A noite. Como a noite é poética, não? Canções, serenatas, lamentações, dissertações e debates, todos sobre ela ou sob seu olhar. Mística, de uma maneira melancólica, depressiva e romântica. Até o momento em que a noite se torna trágica. Violência irrefreável, vulnerabilidade premeditada como uma fagulha que se espalha nos toldos de um circo sem portões. Circo esse que queima seus palhaços, dançarinas e leões num mesmo espaço, numa mesma hora, sem pedir licença ou perdão. Aquele Alô ao corpo de bombeiros!

Como ela sobe, a noite também cai. Dura um minuto ou uma vida inteira. Traz o interessante e também o vulgar, e é incrível como também considera transformar um no outro. A visão maniqueísta me obriga a separar o bonzinho do malvado, mas quando tudo está escuro, as folhas viram ratos. Alô galera da dedetização!

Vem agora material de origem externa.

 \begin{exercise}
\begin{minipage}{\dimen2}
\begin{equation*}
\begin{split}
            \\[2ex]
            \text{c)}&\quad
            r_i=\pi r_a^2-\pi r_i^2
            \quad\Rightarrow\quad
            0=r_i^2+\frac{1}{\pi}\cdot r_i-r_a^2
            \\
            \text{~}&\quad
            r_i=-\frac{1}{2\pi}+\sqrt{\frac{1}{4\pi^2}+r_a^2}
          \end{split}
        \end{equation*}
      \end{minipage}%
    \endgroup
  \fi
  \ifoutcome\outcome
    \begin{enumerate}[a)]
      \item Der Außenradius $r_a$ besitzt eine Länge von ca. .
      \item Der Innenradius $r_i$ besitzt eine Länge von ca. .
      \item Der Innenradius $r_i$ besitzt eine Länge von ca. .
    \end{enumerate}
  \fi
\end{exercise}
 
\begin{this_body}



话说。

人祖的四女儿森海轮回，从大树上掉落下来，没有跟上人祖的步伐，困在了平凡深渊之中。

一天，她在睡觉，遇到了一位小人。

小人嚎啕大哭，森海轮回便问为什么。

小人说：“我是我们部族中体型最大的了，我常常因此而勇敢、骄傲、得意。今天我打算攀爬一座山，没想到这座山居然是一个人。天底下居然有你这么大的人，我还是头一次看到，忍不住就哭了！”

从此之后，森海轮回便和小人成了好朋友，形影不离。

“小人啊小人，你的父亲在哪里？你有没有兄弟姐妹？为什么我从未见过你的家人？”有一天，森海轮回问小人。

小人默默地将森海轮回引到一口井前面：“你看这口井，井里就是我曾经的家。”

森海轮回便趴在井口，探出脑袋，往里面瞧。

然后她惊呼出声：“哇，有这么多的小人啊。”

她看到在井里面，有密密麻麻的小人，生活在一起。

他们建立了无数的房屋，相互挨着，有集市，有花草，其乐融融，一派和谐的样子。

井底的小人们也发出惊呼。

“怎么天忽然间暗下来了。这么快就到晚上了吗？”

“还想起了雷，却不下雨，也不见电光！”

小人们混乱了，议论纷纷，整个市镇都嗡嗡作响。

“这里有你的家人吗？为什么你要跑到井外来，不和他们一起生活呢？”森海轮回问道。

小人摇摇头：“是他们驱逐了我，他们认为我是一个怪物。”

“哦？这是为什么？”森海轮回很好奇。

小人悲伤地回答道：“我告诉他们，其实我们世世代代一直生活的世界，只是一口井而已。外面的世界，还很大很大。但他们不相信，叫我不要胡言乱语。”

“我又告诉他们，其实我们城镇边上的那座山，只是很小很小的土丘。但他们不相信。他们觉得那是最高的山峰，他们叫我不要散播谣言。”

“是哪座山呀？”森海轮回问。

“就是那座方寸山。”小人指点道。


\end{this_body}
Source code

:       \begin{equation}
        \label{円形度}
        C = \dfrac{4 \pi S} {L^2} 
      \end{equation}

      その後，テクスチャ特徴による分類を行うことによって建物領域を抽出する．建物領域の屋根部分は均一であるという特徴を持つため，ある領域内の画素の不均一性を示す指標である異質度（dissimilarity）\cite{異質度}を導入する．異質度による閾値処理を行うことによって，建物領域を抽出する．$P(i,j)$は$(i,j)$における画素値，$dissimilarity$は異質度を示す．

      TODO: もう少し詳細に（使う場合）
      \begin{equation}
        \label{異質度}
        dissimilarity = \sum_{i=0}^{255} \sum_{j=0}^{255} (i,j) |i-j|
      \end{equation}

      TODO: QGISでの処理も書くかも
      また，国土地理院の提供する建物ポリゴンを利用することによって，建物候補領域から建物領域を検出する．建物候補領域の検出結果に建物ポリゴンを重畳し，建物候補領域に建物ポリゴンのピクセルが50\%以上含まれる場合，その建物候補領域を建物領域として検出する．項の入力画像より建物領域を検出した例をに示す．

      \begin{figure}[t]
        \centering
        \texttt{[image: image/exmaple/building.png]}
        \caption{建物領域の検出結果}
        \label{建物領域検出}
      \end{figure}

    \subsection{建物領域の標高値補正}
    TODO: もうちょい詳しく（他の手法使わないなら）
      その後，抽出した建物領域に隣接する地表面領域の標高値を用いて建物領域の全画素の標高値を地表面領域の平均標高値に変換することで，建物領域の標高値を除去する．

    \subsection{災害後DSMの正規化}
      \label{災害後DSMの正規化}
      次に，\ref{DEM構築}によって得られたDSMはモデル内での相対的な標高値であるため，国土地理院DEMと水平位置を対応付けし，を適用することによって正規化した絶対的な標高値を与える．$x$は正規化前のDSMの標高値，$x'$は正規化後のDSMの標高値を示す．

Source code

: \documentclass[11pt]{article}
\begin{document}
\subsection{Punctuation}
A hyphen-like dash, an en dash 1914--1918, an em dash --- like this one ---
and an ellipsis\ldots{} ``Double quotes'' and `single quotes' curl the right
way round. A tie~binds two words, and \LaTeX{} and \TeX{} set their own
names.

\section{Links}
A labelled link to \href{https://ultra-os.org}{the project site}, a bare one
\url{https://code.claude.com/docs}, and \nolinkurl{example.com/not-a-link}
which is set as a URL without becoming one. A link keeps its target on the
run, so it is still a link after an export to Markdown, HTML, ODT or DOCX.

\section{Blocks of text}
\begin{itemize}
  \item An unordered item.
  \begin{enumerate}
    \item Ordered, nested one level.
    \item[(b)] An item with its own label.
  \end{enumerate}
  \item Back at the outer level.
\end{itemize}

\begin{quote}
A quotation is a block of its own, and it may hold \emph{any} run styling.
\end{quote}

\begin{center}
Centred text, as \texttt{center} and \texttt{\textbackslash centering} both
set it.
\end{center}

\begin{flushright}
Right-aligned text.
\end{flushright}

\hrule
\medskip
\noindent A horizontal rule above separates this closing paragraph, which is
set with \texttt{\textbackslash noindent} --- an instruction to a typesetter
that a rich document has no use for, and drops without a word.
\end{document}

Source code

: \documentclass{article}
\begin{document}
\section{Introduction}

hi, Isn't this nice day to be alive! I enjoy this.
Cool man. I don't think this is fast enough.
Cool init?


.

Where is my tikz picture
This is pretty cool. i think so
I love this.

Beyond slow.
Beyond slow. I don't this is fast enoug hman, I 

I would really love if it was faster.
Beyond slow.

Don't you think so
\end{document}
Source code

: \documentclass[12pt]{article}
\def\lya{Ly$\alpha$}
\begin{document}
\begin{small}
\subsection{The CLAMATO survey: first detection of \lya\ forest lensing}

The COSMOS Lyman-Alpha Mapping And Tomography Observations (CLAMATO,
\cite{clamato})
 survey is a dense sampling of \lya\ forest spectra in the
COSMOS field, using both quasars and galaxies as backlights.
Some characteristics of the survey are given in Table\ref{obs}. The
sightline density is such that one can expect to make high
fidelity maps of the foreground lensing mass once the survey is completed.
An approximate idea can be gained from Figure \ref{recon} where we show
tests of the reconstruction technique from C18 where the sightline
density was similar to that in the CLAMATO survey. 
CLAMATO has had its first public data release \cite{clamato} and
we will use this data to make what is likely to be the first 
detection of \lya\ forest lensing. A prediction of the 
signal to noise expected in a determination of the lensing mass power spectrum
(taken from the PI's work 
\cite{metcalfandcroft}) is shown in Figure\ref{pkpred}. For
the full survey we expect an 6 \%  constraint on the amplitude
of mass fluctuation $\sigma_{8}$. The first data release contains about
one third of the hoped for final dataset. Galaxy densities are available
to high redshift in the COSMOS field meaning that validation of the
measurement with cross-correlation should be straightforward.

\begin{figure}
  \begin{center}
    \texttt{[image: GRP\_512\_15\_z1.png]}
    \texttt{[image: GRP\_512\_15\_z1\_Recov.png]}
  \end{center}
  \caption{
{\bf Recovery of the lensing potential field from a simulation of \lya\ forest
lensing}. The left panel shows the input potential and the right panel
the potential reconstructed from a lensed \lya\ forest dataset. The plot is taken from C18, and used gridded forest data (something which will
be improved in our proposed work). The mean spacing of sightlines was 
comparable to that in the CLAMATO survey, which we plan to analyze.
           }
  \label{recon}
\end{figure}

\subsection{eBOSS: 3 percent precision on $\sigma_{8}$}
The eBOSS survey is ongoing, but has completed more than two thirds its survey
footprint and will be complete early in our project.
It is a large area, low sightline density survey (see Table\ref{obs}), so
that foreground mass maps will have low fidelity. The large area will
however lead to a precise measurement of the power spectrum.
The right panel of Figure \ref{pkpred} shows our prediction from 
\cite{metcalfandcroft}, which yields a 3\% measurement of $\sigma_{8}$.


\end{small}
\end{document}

Livre, leve e solta, a culpa vaga pelas ruas bem devagar, batendo à porta de uns e entrando pela janela de outros. Ela nem sempre é recebida cordialmente como hóspede durante a noite, mas tem residência fixa, com caixa postal e relógio de luz, no famoso dia seguinte. Alô Sabesp! Ela chorou a noite inteira e a gente ficou sem água...

Afloram também os desejos, as paixões e a raiva. Juntando os três, viram um combo matador. O silêncio é uma tela em branco, você pinta da maneira que quiser, só que a sua paleta só possui cores em tons de preto e vermelho. Pretos da escuridão, do asfalto, do céu, da cor das suas intenções. Vermelhos da paixão, do batom, do sinaleiro, da cor de sangue. Alô psicanalista! Não acho o azul nos lápis de cor!

Tragédia, violência, vulnerabilidade, álcool, ciúme, desejo, culpa, raiva, noite, rua, revólver, más intenções, sangue. Alô, dona Katya? Alô, dona Rosângela? Aqui é da polícia...

Obs.: Texto que nasceu do curso "Escrita Criativa", ministrado no Espaço Certo, em Santos.